This is the **mirror image** of the existing capture path. Capture is `input → ffmpeg encode → S3`. Playout is `S3 asset → engine → output`. We reuse three things wholesale:
1. **Cluster node + capability model** — nodes already advertise DeckLink/Deltacast/GPU in `cluster_nodes.capabilities`; channels are placed on nodes that have a free output port, exactly as recorders claim input ports.
2. **Sidecar orchestration** — mam-api spawns containers via the local Docker socket or the remote `node-agent /sidecar/start`. A CasparCG channel is just a different sidecar image.
3. **Scheduler tick + PG advisory lock**`src/scheduler.js` already runs a single-leader tick over a schedule table. Phase B's wall-clock channel reuses this pattern.
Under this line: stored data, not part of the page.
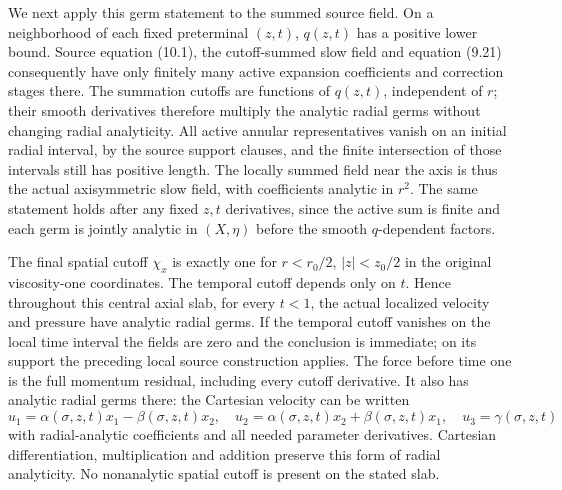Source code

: We next apply this germ statement to the summed source field.
On a neighborhood of each fixed preterminal $(z,t)$, $q(z,t)$
has a positive lower bound. Source equation (10.1), the
cutoff-summed slow field and equation (9.21) consequently have
only finitely many active expansion coefficients and correction
stages there. The summation cutoffs are functions of $q(z,t)$,
independent of $r$; their smooth derivatives therefore multiply
the analytic radial germs without changing radial analyticity.
All active annular representatives vanish on an initial radial
interval, by the source support clauses, and the finite
intersection of those intervals still has positive length.
The locally summed field near the axis is thus the actual
axisymmetric slow field, with coefficients analytic in $r^2$.
The same statement holds after any fixed $z,t$ derivatives,
since the active sum is finite and each germ is jointly analytic
in $(X,\eta)$ before the smooth $q$-dependent factors.

The final spatial cutoff $\chi_x$ is exactly one for
$r<r_0/2$, $|z|<z_0/2$ in the original viscosity-one coordinates.
The temporal cutoff depends only on $t$. Hence throughout this
central axial slab, for every $t<1$, the actual localized
velocity and pressure have analytic radial germs. If the
temporal cutoff vanishes on the local time interval the fields
are zero and the conclusion is immediate; on its support the
preceding local source construction applies. The force before
time one is the full momentum residual, including every cutoff
derivative. It also has analytic radial germs there: the
Cartesian velocity can be written
\[
 u_1=\alpha(\sigma,z,t)x_1-\beta(\sigma,z,t)x_2,\quad
 u_2=\alpha(\sigma,z,t)x_2+\beta(\sigma,z,t)x_1,\quad
 u_3=\gamma(\sigma,z,t)
\]
with radial-analytic coefficients and all needed parameter
derivatives. Cartesian differentiation, multiplication and
addition preserve this form of radial analyticity. No
nonanalytic spatial cutoff is present on the stated slab.

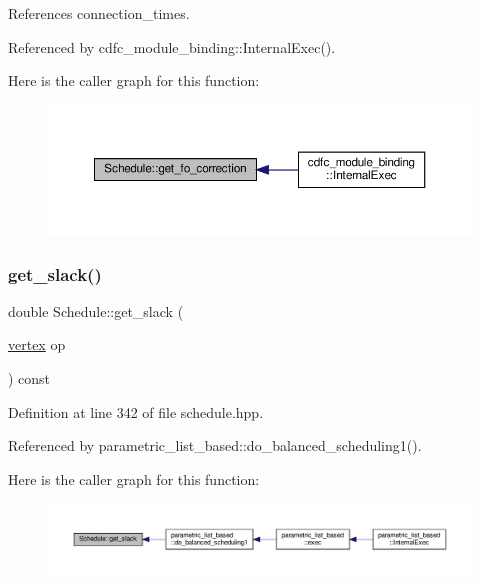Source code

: References connection\+\_\+times.



Referenced by cdfc\+\_\+module\+\_\+binding\+::\+Internal\+Exec().

Here is the caller graph for this function\+:
\nopagebreak
\begin{figure}[H]
\begin{center}
\leavevmode
\includegraphics[width=350pt]{df/d61/classSchedule_a3c418e4bcd41ae0e8b88c117d377f227_icgraph}
\end{center}
\end{figure}
\mbox{\label{classSchedule_a010703d799e98d8c5c3bb7e59ac635c3}} 
\subsubsection{\texorpdfstring{get\+\_\+slack()}{get\_slack()}}
{\footnotesize\ttfamily double Schedule\+::get\+\_\+slack (\begin{DoxyParamCaption}\item[{\hyperlink{graph_8hpp_abefdcf0544e601805af44eca032cca14}{vertex}}]{op }\end{DoxyParamCaption}) const\hspace{0.3cm}{\ttfamily [inline]}}



Definition at line 342 of file schedule.\+hpp.



Referenced by parametric\+\_\+list\+\_\+based\+::do\+\_\+balanced\+\_\+scheduling1().

Here is the caller graph for this function\+:
\nopagebreak
\begin{figure}[H]
\begin{center}
\leavevmode
\includegraphics[width=350pt]{df/d61/classSchedule_a010703d799e98d8c5c3bb7e59ac635c3_icgraph}
\end{center}
\end{figure}
\mbox{\label{classSchedule_a289a13765e99b83118877fdec668fff1}}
### Why CasparCG over ffmpeg-native
The capture stack proves we can drive ffmpeg + DeckLink. But playout's hard part is **gapless, frame-accurate, clean transitions between clips** — every clip boundary in an ffmpeg-per-clip model is a black flash unless we engineer a concat-feeder. CasparCG solves this natively: a channel is a persistent output with a playlist, hard/mix/wipe transitions, layered graphics/logo (CG), and DeckLink/NDI/SRT/RTMP consumers built in. We orchestrate it over **AMCP** (its TCP control protocol) instead of reinventing a feeder. Trade: a new dependency + container image, and media must be on a CasparCG-visible disk (§4).
---
## 1. Data Model
New migration `029-playout.sql`. Five tables.
### 1.1 `playout_channels`
A logical output. One channel → one engine instance → one output target.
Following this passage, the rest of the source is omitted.